Id. (emphasis added); see also id. § 1141(d)(2); id. § 1228(a)(2); id. § 1328(a)(2), (c).
A debtor seeking to discharge student loan debt falling within the purview of § 523(a)(8) assumes the burden of establishing that excepting that debt from discharge will cause the debtor and his or her dependents "undue hardship." See Faish, 72 F.3d at 305-06; In re Zierden-Landmesser, 249 B.R. 65, 69 (M.D.Pa.2000).
In deciding adversary proceedings brought under § 523(a)(8), courts have focused on the purposes that motivated Congress to treat the discharge of student loan obligations differently than other debts. Said one court:
In enacting the undue hardship standard, Congress had to take into account the viability of the student loan program. That program serves valuable purposes. It affords individuals in all walks of life the opportunity to obtain an education, and with it the mobility and financial stability that an education can provide. Indeed, without the program, *308 many people would never receive any higher education, because their credit risks would preclude them from obtaining private commercial loans.[22]
In re Frushour, 433 F.3d 393, 399 (4th Cir.2005) (citation omitted).
Congress intended § 523(a)(8)'s heightened standard for obtaining a student loan discharge to help ensure the financial integrity of the student loan program by protecting it from fiscal doom.[23]Frushour, 433 F.3d at 400. Section 523(a)(8) is also said to help ensure "public support for the [student loan] program by preventing debtors from easily discharging their debts at the expense of the taxpayers who made possible their education." Id. at 400; see also Faish, 72 F.3d at 306 (noting that the "undue hardship" standard "safeguards the financial integrity of the student loan program by not permitting debtors who have obtained the substantial benefits of an education funded by taxpayer dollars to dismiss their obligation simply because repayment of the borrowed funds would require some major personal and financial sacrifices.").
In short, Congress enacted § 523(a)(8) to foster "the twin goals of rescuing the student loan program from fiscal doom and preventing abuse of the bankruptcy process by undeserving debtors." Pelkowski, 990 F.2d at 743,[24]

B. The Test for "Undue Hardship"
In this adversary proceeding, it is undisputed that the Debtor's student loans constitute the sorts of educational debt obligations that fall within the strictures of § 523(a)(8). Accordingly, those loans are nondischargeable unless they "impose an undue hardship on the debtor and the debtor's dependents." 11 U.S.C. § 523(a)(8) (emphasis added).

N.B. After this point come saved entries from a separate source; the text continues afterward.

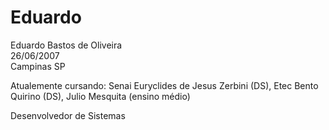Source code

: <!DOCTYPE html>
<html lang="en">
<head>
    <meta charset="UTF-8">
    <meta http-equiv="X-UA-Compatible" content="IE=edge">
    <meta name="viewport" content="width=device-width, initial-scale=1.0">
    <title>Document</title>
</head>
<body>
    <h1>Eduardo</h1>
    <p>Eduardo Bastos de Oliveira<br/>26/06/2007<br/>Campinas SP</p>
    <p>Atualemente cursando: Senai Euryclides de Jesus Zerbini (DS), Etec Bento Quirino (DS), Julio Mesquita (ensino médio)</p>
    <p>Desenvolvedor de Sistemas</p>
</body>
</html>
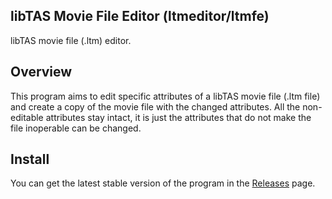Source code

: ﻿## libTAS Movie File Editor (ltmeditor/ltmfe)
libTAS movie file (.ltm) editor.

## Overview
This program aims to edit specific attributes of a libTAS movie file (.ltm file) and create a copy of the movie file with the 
changed attributes. All the non-editable attributes stay intact, it is just the attributes that do not make the file inoperable 
can be changed.

## Install
You can get the latest stable version of the program in the [Releases](https://github.com/LukeSaward1/ltmeditor/releases) page.

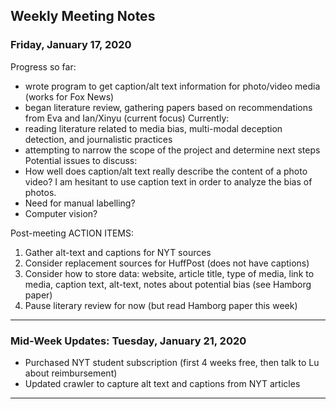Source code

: ## Weekly Meeting Notes

### Friday, January 17, 2020

Progress so far:
- wrote program to get caption/alt text information for photo/video media (works for Fox News)
- began literature review, gathering papers based on recommendations from Eva and Ian/Xinyu (current focus)
Currently:
- reading literature related to media bias, multi-modal deception detection, and journalistic practices
- attempting to narrow the scope of the project and determine next steps
Potential issues to discuss:
- How well does caption/alt text really describe the content of a photo video? I am hesitant to use caption text in order to analyze the bias of photos.
- Need for manual labelling?
- Computer vision?

Post-meeting ACTION ITEMS:
1. Gather alt-text and captions for NYT sources
2. Consider replacement sources for HuffPost (does not have captions)
3. Consider how to store data: website, article title, type of media, link to media, caption text, alt-text, notes about potential bias (see Hamborg paper)
4. Pause literary review for now (but read Hamborg paper this week)

---

###  Mid-Week Updates: Tuesday, January 21, 2020

- Purchased NYT student subscription (first 4 weeks free, then talk to Lu about reimbursement)
- Updated crawler to capture alt text and captions from NYT articles

---
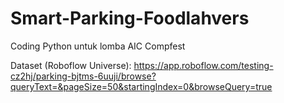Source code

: # Smart-Parking-Foodlahvers
Coding Python untuk lomba AIC Compfest

Dataset (Roboflow Universe): https://app.roboflow.com/testing-cz2hj/parking-bjtms-6uuji/browse?queryText=&pageSize=50&startingIndex=0&browseQuery=true
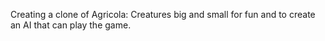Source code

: Creating a clone of Agricola: Creatures big and small for fun and to create an AI that can play the game.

The Bankruptcy Code does not define the "undue hardship" standard. Nonetheless, as a starting point, courts have reasoned that
[b]ecause Congress selected the word "undue," the required hardship under § 523(a)(8) must be more than the usual *309 hardship that accompanies bankruptcy. Inability to pay one's debts by itself cannot be sufficient; otherwise all bankruptcy litigants would have undue hardship. The exception would swallow the rule, and Congress's restriction would be meaningless. As a result, "[t]he existence of the adjective `undue' indicates that Congress viewed garden-variety hardship as insufficient excuse for a discharge of student loans." Rifino v. United States (In re Rifino), 245 F.3d 1083, 1087 (9th Cir.2001) (internal quotation marks omitted).
Frushour, 433 F.3d at 399.
As stated above, courts in the Third Circuit employ the three-part Brunner test for "undue hardship" under § 523(a)(8). See Faish, 72 F.3d at 306. The Court of Appeals has instructed that this test provides "the definitive, exclusive authority that bankruptcy courts must utilize to determine whether the `undue hardship' exception applies." Id. at 306. In other words, "[e]quitable concerns or other extraneous factors not contemplated by the Brunner framework may not be imported into the court's analysis to support a finding of dischargeability." Id.
Under the first prong of Brunner, the court must examine "the debtor's current financial condition to see if payment of the loans would cause his standard of living to fall below that minimally necessary." Id. at 305 (quoting In re Roberson, 999 F.2d 1132, 1135 (7th Cir.1993)). According to Faish, satisfying this prong "requires more than a showing of tight finances." Id. at 306.
The second prong of the Brunner test requires the debtor to prove that there are additional circumstances that indicate that "this state of affairs is likely to persist for a significant portion of the repayment period of the student loans." Id. at 305 (quoting Brunner, 831 F.2d at 396). To this end, the Court of Appeals has stated that a student loan may not be discharged based simply on a "present inability to fulfill [the] financial commitment." In re Brightful, 267 F.3d 324, 328 (3d Cir.2001) (internal quotations omitted).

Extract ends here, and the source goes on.